Death toll in floods that hit Turkey climbs to 72, dozens still missing
Rescuers found more bodies from last week’s flooding on Turkey’s Black Sea coast, raising the death toll to 72, officials said.
Associated Press reported that torrential rains battered the country’s Black Sea provinces on August 11, causing floods that damaged homes and bridges, swept away cars and closed roadways.
At least 60 people were killed in Kastamonu, 11 in Sinop, and one in Bartin, according to Turkey’s disaster management agency, AFAD.
On Monday, emergency crews continued searching for at least 47 people still missing in Kastamonu and Sinop. AFAD said about 8,000 personnel, accompanied by 20 rescue dogs, are involved in the rescue and assistance efforts.
About 2,400 people were evacuated across the region amid the floods — scores of them lifted to safety by helicopters.

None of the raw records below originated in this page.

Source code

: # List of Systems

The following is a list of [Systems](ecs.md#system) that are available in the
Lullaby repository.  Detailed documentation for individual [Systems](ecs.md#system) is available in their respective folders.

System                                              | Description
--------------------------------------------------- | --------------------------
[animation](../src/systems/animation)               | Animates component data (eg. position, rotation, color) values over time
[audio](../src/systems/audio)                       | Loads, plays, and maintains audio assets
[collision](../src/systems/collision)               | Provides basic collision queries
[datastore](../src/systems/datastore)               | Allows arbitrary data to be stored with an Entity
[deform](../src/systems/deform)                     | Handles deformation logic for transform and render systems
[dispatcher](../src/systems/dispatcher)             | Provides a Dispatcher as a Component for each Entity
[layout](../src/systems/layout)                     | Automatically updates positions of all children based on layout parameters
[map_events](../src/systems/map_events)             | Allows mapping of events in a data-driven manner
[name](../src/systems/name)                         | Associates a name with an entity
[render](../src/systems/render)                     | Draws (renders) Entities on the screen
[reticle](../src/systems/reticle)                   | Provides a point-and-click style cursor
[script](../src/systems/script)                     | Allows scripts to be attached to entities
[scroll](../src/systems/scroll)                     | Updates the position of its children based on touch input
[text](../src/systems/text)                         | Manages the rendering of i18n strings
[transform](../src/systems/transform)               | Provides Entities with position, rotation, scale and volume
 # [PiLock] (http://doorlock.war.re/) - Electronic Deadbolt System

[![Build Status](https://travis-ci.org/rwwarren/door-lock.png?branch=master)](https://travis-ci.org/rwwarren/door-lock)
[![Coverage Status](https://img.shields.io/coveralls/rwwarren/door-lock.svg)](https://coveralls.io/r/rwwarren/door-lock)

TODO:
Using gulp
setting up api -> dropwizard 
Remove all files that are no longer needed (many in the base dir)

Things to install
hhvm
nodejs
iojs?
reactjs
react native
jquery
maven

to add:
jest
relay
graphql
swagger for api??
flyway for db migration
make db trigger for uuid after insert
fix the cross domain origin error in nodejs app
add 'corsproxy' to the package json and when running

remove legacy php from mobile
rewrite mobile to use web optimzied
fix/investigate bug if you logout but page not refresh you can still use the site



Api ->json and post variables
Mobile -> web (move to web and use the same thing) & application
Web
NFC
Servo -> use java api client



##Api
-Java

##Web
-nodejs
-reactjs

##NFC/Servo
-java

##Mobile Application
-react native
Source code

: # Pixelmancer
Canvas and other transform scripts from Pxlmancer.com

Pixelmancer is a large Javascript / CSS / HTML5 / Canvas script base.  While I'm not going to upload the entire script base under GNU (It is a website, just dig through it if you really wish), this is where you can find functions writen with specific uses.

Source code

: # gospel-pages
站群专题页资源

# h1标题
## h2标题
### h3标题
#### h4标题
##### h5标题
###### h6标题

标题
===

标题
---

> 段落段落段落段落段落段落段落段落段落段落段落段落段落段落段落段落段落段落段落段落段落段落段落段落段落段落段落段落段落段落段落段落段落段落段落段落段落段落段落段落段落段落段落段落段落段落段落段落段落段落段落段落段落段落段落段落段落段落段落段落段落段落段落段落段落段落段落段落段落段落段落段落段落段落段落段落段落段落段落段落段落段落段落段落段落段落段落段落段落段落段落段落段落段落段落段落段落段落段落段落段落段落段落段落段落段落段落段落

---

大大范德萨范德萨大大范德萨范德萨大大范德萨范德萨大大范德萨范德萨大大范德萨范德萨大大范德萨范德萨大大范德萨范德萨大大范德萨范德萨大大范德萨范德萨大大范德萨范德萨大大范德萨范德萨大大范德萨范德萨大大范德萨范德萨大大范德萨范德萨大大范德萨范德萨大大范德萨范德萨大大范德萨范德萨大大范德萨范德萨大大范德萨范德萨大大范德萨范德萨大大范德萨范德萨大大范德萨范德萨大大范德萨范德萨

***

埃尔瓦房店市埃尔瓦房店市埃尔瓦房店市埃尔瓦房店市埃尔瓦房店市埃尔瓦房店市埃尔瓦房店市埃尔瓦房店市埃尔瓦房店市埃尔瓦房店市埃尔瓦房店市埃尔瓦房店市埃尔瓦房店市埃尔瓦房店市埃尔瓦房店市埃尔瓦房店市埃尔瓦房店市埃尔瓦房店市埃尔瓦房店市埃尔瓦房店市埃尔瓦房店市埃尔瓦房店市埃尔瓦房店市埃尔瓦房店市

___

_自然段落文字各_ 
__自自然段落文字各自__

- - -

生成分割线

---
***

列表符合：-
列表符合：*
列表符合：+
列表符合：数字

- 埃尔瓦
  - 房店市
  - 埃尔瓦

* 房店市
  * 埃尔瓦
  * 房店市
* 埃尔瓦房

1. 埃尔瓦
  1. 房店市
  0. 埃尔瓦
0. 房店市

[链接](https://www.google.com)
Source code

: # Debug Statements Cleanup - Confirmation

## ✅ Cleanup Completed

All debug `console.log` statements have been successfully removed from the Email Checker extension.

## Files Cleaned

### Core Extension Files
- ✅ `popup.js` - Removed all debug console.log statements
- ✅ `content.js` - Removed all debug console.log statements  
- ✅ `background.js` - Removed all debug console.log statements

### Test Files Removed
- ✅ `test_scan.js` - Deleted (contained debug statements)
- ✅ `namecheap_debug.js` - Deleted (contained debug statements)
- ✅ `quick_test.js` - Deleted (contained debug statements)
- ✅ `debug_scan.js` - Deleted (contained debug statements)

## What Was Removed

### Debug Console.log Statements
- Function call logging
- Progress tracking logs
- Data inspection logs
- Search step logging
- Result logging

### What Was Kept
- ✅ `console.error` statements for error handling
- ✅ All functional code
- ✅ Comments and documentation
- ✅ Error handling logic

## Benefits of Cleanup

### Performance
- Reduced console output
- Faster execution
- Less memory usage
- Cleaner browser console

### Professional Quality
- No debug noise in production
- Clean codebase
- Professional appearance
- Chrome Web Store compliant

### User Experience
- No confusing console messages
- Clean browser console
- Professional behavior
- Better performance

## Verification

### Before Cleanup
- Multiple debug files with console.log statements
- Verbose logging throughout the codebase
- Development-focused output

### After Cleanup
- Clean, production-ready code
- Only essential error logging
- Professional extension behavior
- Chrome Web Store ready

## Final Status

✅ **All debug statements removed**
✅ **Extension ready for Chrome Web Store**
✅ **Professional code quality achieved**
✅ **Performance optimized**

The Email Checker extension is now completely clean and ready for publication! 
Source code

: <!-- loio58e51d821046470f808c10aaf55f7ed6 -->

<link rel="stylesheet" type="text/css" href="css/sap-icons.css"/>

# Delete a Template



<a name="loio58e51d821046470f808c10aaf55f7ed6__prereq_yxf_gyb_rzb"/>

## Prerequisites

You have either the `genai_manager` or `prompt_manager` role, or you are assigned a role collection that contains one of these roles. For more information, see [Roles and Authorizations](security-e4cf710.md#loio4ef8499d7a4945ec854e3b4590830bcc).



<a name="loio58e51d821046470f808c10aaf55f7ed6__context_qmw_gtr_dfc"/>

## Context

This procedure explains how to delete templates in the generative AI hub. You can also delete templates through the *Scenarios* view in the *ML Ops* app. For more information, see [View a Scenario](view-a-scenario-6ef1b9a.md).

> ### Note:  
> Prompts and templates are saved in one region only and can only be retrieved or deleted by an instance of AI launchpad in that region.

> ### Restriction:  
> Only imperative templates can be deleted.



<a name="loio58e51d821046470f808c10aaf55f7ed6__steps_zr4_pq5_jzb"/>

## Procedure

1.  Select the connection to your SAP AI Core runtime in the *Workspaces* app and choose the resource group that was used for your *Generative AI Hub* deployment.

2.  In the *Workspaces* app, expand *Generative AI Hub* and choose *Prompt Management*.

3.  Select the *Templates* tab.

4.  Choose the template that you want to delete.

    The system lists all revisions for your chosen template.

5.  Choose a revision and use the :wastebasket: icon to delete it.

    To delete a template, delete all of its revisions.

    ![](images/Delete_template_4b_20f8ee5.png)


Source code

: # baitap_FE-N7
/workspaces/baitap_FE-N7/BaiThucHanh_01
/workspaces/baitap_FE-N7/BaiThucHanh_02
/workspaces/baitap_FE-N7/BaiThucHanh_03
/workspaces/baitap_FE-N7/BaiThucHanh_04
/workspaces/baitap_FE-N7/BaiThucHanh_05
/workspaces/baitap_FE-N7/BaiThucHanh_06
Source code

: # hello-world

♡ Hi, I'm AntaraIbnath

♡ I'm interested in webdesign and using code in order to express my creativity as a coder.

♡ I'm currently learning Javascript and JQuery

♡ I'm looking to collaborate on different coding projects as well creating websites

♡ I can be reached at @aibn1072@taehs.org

Many are being temporarily housed in student dormitories.
Around 40 villages remain without power, according to AFAD.
Heavy rains along the northern coast of the Black Sea last week also forced 1,500 people to evacuate in Russia.
The heavy flooding came after Turkey endured a searing heat wave and as crews in the south were taming wildfires that raced across the country’s Mediterranean coast.
Climate scientists say there’s little doubt that climate change from the burning of coal, oil and natural gas is driving more extreme events — such as heat waves, droughts, wildfires, floods and storms — as the planet warms.